Is there anyway to see what's going on? I did go into single user mode, did a [cmd=]mount -o rw /[/cmd] and commented out the NFS share mounts, and left everything else such as the / and swap mounts. However, no luck. 

How can I fix this? Is there a way to connect to the system via serial cable attached to another box (a Ubuntu machine)?

Thanks,

Daze


----------



## Carpetsmoker (May 13, 2012)

> I hear hard drives thrashing



Yikes! It sounds like you may have a disk failure. You can verify this with smartmontools (smartctl --all /dev/disk). You will probably need to boot from a live media. Parted Magic works pretty well (also has a graphical smartmontools shell).
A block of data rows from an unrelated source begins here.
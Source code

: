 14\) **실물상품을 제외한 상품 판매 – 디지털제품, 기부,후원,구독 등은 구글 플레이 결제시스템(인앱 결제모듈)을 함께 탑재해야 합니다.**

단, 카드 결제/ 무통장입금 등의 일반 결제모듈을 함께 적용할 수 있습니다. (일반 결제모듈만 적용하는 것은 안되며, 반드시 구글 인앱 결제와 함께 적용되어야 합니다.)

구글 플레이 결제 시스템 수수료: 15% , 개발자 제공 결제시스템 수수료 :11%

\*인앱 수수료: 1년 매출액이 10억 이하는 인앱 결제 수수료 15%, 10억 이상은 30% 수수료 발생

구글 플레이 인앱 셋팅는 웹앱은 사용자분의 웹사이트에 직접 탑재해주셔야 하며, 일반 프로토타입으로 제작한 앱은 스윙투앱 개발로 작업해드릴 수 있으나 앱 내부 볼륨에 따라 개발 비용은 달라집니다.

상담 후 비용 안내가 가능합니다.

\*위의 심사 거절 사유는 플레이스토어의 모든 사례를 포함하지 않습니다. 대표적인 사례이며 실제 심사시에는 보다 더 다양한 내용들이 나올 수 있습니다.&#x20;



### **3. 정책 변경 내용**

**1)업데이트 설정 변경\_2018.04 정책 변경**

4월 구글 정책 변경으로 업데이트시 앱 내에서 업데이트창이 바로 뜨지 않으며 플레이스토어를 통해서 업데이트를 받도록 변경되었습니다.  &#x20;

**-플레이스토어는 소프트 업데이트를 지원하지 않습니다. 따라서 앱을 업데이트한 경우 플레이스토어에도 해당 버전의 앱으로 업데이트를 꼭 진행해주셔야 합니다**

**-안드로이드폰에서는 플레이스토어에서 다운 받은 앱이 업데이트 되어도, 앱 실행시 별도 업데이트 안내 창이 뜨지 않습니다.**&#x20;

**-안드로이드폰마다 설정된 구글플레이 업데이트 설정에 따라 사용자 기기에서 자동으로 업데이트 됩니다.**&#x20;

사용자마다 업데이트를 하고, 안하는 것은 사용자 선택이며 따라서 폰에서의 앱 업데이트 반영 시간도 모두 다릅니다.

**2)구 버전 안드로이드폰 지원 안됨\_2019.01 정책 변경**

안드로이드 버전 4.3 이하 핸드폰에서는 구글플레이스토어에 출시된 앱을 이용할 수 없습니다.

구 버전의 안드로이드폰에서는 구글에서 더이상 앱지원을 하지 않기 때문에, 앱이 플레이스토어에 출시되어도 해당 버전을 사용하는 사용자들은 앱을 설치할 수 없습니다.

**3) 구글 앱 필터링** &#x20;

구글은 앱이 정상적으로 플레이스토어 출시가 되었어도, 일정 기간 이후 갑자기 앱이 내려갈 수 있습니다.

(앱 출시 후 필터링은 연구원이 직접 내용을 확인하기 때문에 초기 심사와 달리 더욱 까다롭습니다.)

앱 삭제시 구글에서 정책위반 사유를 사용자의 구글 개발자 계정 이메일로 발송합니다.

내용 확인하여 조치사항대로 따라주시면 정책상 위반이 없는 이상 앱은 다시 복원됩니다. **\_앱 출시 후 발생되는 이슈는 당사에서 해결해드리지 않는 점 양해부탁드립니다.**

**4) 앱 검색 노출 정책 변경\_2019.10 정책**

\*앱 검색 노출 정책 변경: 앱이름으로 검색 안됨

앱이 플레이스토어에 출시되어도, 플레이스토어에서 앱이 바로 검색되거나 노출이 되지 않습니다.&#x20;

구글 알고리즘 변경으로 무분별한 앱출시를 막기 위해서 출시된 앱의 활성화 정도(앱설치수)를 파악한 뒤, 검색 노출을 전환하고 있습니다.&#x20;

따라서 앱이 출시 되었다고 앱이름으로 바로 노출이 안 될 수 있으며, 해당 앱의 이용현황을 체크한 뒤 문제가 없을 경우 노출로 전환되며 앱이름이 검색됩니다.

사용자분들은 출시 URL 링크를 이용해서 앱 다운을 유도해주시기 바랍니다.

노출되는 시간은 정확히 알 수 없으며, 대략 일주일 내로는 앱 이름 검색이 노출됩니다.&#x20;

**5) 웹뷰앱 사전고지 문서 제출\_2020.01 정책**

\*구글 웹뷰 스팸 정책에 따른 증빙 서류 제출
By the way, you can press ^C during startup to skip a rc.d script.


----------



## dazealex (May 13, 2012)

Is there a way to disable the auto-mounting of the ZFS mount? I'll run smartctl and get back to you on that. However, the root file system is on a 30GB OCZ SSD.


----------



## Carpetsmoker (May 13, 2012)

You can boot in single-user mode. At the boot loader prompt, type *boot -s*.
You will be booted in a minimal FreeBSD environment, rc.d scripts will not be run, and only the root filesystem will be mounted.


----------



## dazealex (May 14, 2012)

OK, so I reinstalled FreeBSD. Booted off of it just fine.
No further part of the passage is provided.